§ What the task asks
Copy out precisely the lines from the start of the data through the line with "Seja $Y$ um", and keep pictures out of it.

§ Data provided
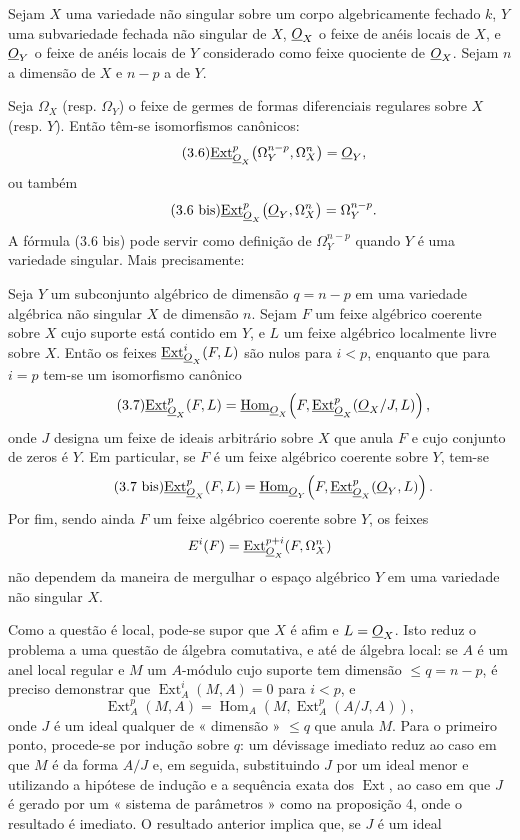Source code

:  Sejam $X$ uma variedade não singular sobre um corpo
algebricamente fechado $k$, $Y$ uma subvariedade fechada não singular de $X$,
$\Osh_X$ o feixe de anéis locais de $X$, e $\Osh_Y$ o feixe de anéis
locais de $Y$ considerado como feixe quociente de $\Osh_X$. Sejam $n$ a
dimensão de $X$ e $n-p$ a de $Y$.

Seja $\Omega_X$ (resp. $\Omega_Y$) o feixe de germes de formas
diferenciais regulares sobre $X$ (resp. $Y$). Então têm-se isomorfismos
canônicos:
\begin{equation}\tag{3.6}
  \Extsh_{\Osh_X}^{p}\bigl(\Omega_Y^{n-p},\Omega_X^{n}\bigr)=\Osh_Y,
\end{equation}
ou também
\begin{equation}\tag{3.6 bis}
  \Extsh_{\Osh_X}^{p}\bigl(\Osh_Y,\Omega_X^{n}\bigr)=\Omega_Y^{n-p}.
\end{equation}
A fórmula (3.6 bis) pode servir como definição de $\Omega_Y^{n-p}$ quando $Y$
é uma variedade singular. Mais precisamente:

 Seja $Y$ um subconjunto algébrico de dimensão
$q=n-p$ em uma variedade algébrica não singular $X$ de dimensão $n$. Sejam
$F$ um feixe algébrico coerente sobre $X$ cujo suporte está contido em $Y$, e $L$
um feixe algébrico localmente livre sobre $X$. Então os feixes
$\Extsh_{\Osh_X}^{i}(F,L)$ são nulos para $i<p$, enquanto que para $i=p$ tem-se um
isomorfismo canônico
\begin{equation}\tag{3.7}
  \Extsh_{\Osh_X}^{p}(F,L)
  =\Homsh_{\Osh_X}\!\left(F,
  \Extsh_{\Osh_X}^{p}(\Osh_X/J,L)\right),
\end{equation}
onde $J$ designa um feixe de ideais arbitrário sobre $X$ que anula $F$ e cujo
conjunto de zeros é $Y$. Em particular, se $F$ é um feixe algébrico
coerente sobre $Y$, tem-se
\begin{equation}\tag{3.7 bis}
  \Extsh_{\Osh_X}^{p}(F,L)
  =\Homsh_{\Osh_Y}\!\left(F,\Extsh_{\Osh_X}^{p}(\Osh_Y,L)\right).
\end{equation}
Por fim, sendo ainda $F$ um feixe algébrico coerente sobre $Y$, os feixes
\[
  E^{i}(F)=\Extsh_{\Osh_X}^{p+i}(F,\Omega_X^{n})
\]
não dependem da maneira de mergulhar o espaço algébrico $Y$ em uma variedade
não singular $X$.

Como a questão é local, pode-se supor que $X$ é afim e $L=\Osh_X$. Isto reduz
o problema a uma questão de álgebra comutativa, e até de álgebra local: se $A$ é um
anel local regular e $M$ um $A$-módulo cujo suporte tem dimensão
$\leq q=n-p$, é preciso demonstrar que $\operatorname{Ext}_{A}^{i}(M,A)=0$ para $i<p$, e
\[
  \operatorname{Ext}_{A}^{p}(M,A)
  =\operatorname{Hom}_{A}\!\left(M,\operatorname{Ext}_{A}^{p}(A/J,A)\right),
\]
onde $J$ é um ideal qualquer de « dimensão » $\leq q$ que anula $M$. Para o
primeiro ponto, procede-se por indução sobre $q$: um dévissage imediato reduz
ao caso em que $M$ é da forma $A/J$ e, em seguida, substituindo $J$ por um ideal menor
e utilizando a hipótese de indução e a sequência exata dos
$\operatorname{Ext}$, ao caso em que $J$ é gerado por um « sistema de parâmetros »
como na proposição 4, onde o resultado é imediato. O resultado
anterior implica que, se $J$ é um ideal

§ Solution to this task
Source code

:  Sejam $X$ uma variedade não singular sobre um corpo
algebricamente fechado $k$, $Y$ uma subvariedade fechada não singular de $X$,
$\Osh_X$ o feixe de anéis locais de $X$, e $\Osh_Y$ o feixe de anéis
locais de $Y$ considerado como feixe quociente de $\Osh_X$. Sejam $n$ a
dimensão de $X$ e $n-p$ a de $Y$.

Seja $\Omega_X$ (resp. $\Omega_Y$) o feixe de germes de formas
diferenciais regulares sobre $X$ (resp. $Y$). Então têm-se isomorfismos
canônicos:
\begin{equation}\tag{3.6}
  \Extsh_{\Osh_X}^{p}\bigl(\Omega_Y^{n-p},\Omega_X^{n}\bigr)=\Osh_Y,
\end{equation}
ou também
\begin{equation}\tag{3.6 bis}
  \Extsh_{\Osh_X}^{p}\bigl(\Osh_Y,\Omega_X^{n}\bigr)=\Omega_Y^{n-p}.
\end{equation}
A fórmula (3.6 bis) pode servir como definição de $\Omega_Y^{n-p}$ quando $Y$
é uma variedade singular. Mais precisamente:

 Seja $Y$ um subconjunto algébrico de dimensão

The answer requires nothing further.